Chemoth dizia que o que dava dinheiro no Circo porém, era a trafego de informação. Era a mercadoria mais escassa, as dimensões além das humanas eram muitas, e todas influenciavam-se mutuamente. Saber dos segredos guardados em todo o submundo, no inferno ou mesmo no paraíso (que gabava-se de não esconder suas verdades de ninguém), era valiosíssimo.

Mas esse tipo de jogo ele não jogava. “É coisa perigosa”, comentou. Sentia-se mais a vontade vendendo passes e, com o dinheiro, adquirindo mais espelhos:

— Você deve ser um homem muito vaidoso, nunca vi ninguém tão obcecado com espelhos! — Liz comentou, arrancando de Chemoth um de seus sorrisos ambíguos. Ela interpretou a expressão como uma concordância silenciosa.

Talvez não estivesse errada. Chemoth tinha um rosto bonito, um corpo harmônico, mas sua vaidade estava no seu visual excêntrico. Escolhia com muito cuidado cartolas com flores mortas, óculos com lentes azuladas, sapatos furados... Mas não se coloria muito, pois, não queria se parecer com um palhaço.

Fazia sucesso, sempre havia alguma bela figura feminina disposta a trocar sussurros com ele, a desaparecer com Chemoth para algum lugar além da vista de Liz. Ele era um homem imponente, gestos teatrais, charmosos e ensaiados. Guardava toda sua inabilidade e inocência apenas para a filha recém-adquirida, que de uma forma ou de outra acabava mesmo tratando como uma boneca.
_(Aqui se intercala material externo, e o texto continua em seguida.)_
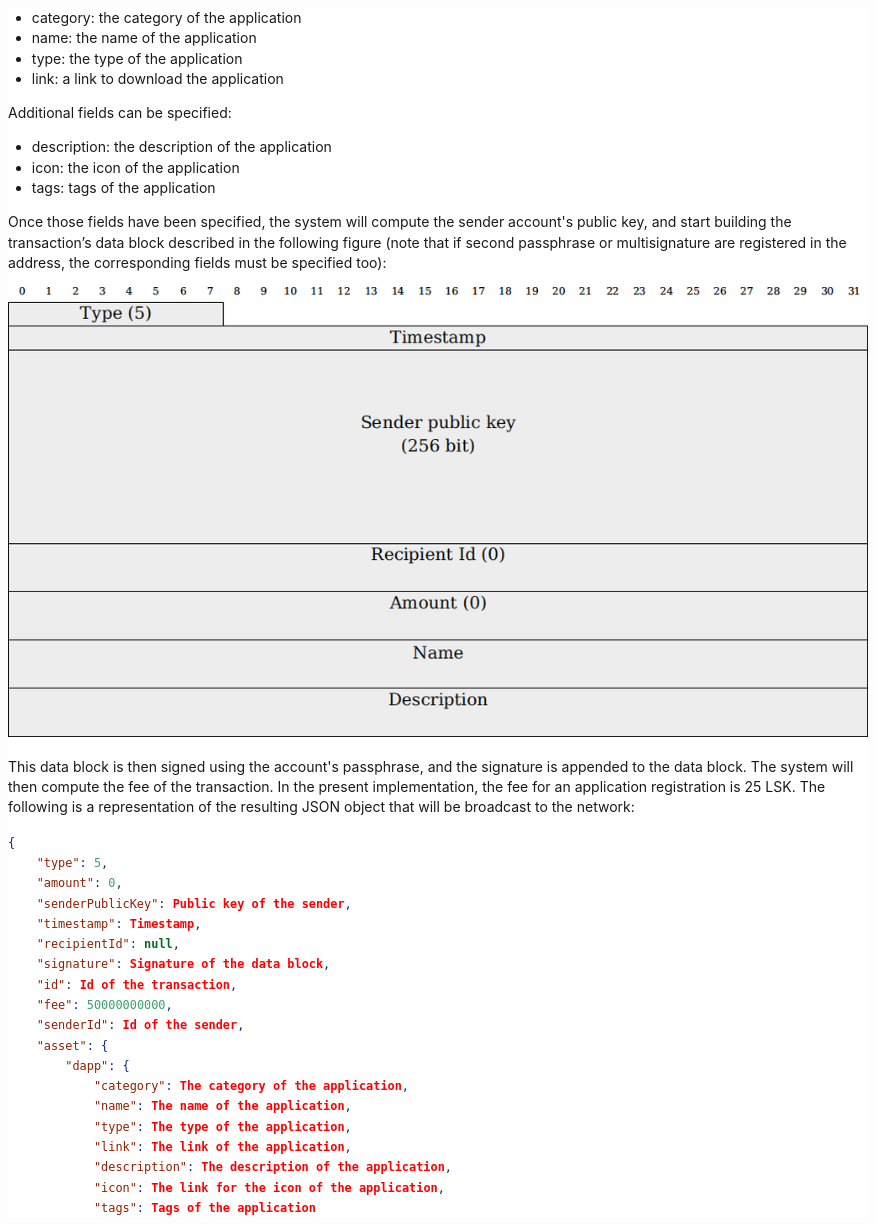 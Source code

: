 - category: the category of the application
- name: the name of the application
- type: the type of the application
- link: a link to download the application

Additional fields can be specified:

- description: the description of the application
- icon: the icon of the application
- tags: tags of the application

Once those fields have been specified, the system will compute the sender account's public key, and start building the transaction’s data block described in the following figure (note that if second passphrase or multisignature are registered in the address, the corresponding fields must be specified too):

![lisk_protocol-type5a](lisk_protocol-type5a.png "lisk_protocol-type5a")

This data block is then signed using the account's passphrase, and the signature is appended to the data block. The system will then compute the fee of the transaction. In the present implementation, the fee for an application registration is 25 LSK. The following is a representation of the resulting JSON object that will be broadcast to the network:

```json
{
    "type": 5,
    "amount": 0,
    "senderPublicKey": Public key of the sender,
    "timestamp": Timestamp,
    "recipientId": null,
    "signature": Signature of the data block,
    "id": Id of the transaction,
    "fee": 50000000000,
    "senderId": Id of the sender,
    "asset": {
        "dapp": {
            "category": The category of the application,
            "name": The name of the application,
            "type": The type of the application,
            "link": The link of the application,
            "description": The description of the application,
            "icon": The link for the icon of the application,
            "tags": Tags of the application
```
Ele explicou que todos que entravam para o Circo Mágico precisavam de exercer uma função, e a função dela foi, no começo, a de ajudá-lo. Não era fácil, tiveram dificuldades para serem, ao mesmo tempo, pai e filha, patrão e funcionária. Liz não tinha que se preocupar, porém, aquela fase deveria ser mais como um estágio.

Liz ainda guardava as manhas da rua, acostumou-se a desobedecer qualquer regra que lhe era imposta. Para começar, ele falava que ela não podia, de jeito nenhum, sair da tenda, pois, seu maior atrativo era manter-se viva, e lá fora uma criatura maldosa bem poderia matá-la. Mas ela desobedecia, sempre quando ele se distraía com um visitante eventual ela dava suas escapadas.
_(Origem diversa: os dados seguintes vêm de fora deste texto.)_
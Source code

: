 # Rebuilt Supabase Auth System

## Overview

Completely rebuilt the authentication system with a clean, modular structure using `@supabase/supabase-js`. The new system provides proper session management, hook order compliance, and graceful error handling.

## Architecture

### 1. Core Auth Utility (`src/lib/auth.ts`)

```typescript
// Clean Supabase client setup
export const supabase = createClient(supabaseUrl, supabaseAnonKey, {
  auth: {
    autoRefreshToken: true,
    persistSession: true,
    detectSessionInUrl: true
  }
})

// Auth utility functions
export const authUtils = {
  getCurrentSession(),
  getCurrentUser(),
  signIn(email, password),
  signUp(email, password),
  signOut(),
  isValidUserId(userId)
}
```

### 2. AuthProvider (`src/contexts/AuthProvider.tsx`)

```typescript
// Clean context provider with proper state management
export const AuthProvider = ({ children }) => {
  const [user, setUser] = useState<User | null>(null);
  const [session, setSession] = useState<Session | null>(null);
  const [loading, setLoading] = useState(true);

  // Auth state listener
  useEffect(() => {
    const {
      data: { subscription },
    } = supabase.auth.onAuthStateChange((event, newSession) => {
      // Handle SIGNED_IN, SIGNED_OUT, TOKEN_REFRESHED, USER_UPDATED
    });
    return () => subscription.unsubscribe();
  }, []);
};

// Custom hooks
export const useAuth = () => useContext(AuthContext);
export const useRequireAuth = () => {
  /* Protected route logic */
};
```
Descobriu que nem todos eram capazes de perceber sua condição de ser vivente, o que a mantinha segurança. Se divertia com os mágicos, os palhaços e as ciganas, aprendia muito com eles. O domador era seu amigo favorito, ele lidava com diversas criaturas ferozes, dentre elas um enorme tigre de pelo azulado e manchar brancas chamado Luna, que deixava-se afagar por Liz com uma docilidade que assustava seu dono.

Todos a reconheciam como parte do Circo, e eram muito amáveis. Chegavam até a guardá-la por Chemoth, mas mesmo assim ele ficava enciumado. Quando Liz voltava ele mostrava-se bem mais feroz do que era hábito. Chegava a bater em seu rosto frágil, quando tinha muita raiva. Mantinha o cuidado, porém, vivia com medo de quebrá-la.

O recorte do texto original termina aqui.